Булгаков пытается предложить свою художественно-научную версию жизни Христа.
В.Я. Лакшин1
Сжечь роман так же невозможно, как отменить уже совершившееся событие, как отменить, скажем, исторического Христа, в ренановском духе осмысленного в «Мастере и Маргарите».
М.А. Золотоносова2
Слащавый болтун Ренан...
Л.Н. Толстой3
Среди булгаковедов нет единого мнения относительно идейной нагрузки «евангельских глав», называемых «романом в романе», «евангелием от Воланда», с которыми связано несущее какую-то ключевую смысловую нагрузку понятие о «свете» как антитезе «покою». Над разгадкой смысла этого противопоставления ломает копья вот уже второе поколение булгаковедов. М.С. Петровский, например, в своем выступлении на булгаковских Чтениях (май 1991 г., Киев) высказал мысль о том, что устами самого Иешуа Булгаков опровергает Евангелие от Матфея; мне же больше импонирует высказанная на тех же Чтениях мысль В.Л. Скуратовского, что в романе евангельское письмо сопряжено с фельетоном, — с той лишь оговоркой, что это — не просто фельетон; создается впечатление, что Булгаков полемизирует с кем-то, введя в повествование образ Левия Матвея с его «козлиным пергаментом», который и является искаженной интерпретацией Нового Завета.
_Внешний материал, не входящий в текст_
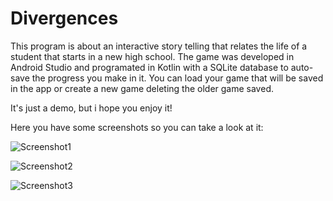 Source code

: # Divergences
This program is about an interactive story telling that relates the life of a student that starts in a new high school.
The game was developed in Android Studio and programated in Kotlin with a SQLite database to auto-save the progress you make in it. You can load your game that will be saved in the app or create a new game deleting the older game saved.

It's just a demo, but i hope you enjoy it! 

Here you have some screenshots so you can take a look at it:

![Screenshot1](https://user-images.githubusercontent.com/67056781/97783623-5ed69700-1b99-11eb-8e3b-5bfefbd38f27.jpg)

![Screenshot2](https://user-images.githubusercontent.com/67056781/97783626-6007c400-1b99-11eb-9608-8158913d5862.jpg)

![Screenshot3](https://user-images.githubusercontent.com/67056781/97783625-5f6f2d80-1b99-11eb-9f45-bde19296e8a1.jpg)


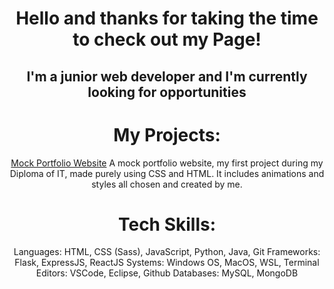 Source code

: <div align="center">

# Hello and thanks for taking the time to check out my Page!

## I'm a junior web developer and I'm currently looking for opportunities

# My Projects:

[Mock Portfolio Website](https://stupendous-cheesecake-e19ba6.netlify.app/)
A mock portfolio website, my first project during my Diploma of IT, made purely using CSS and HTML. It includes animations and styles all chosen and created by me.



# Tech Skills:

Languages: HTML, CSS (Sass), JavaScript, Python, Java, Git
Frameworks: Flask, ExpressJS, ReactJS
Systems: Windows OS, MacOS, WSL, Terminal
Editors: VSCode, Eclipse, Github
Databases: MySQL, MongoDB

</div>
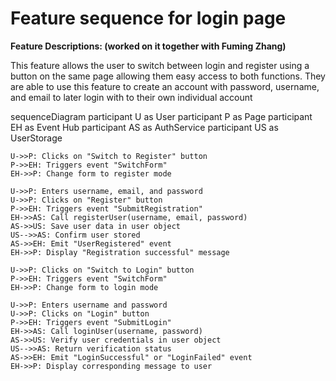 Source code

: # Feature sequence for login page

**Feature Descriptions: (worked on it together with Fuming Zhang)**

This feature allows the user to switch between login and register using a button on the same page allowing them easy access to both functions. They are able to use this feature to create an account with password, username, and email to later login with to their own individual account

sequenceDiagram
    participant U as User
    participant P as Page
    participant EH as Event Hub
    participant AS as AuthService
    participant US as UserStorage

    U->>P: Clicks on "Switch to Register" button
    P->>EH: Triggers event "SwitchForm"
    EH->>P: Change form to register mode

    U->>P: Enters username, email, and password
    U->>P: Clicks on "Register" button
    P->>EH: Triggers event "SubmitRegistration"
    EH->>AS: Call registerUser(username, email, password)
    AS->>US: Save user data in user object
    US-->>AS: Confirm user stored
    AS->>EH: Emit "UserRegistered" event
    EH->>P: Display "Registration successful" message

    U->>P: Clicks on "Switch to Login" button
    P->>EH: Triggers event "SwitchForm"
    EH->>P: Change form to login mode

    U->>P: Enters username and password
    U->>P: Clicks on "Login" button
    P->>EH: Triggers event "SubmitLogin"
    EH->>AS: Call loginUser(username, password)
    AS->>US: Verify user credentials in user object
    US-->>AS: Return verification status
    AS->>EH: Emit "LoginSuccessful" or "LoginFailed" event
    EH->>P: Display corresponding message to user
Ведь если в уста самого Иешуа вложены слова «Я однажды заглянул в этот пергамент и ужаснулся. Решительно ничего из того, что там записано, я не говорил. Я его умолял: сожги ты бога ради свой пергамент! Но он вырвал его у меня из рук и убежал», то наверное же не просто ради красного словца; под этим явно подразумевалось чье-то искаженное толкование Евангелий, ключевое для раскрытия смысла всего этического пласта романа.
Без раскрытия сути булгаковской полемики, как и без внесения ясности в вопрос о значении понятий о «свете» и «покое» вряд ли можно считать работу по разгадке смысла романа законченной.
Сосредоточив, однако, внимание на самой фразе «Он не заслужил света, он заслужил покой» и вычленив ее из контекста, комментаторы незаслуженно обделили вниманием предшествующую ей весьма информативную тираду Воланда. «Не признаешь теней, а также зла», — укоряет он Левия.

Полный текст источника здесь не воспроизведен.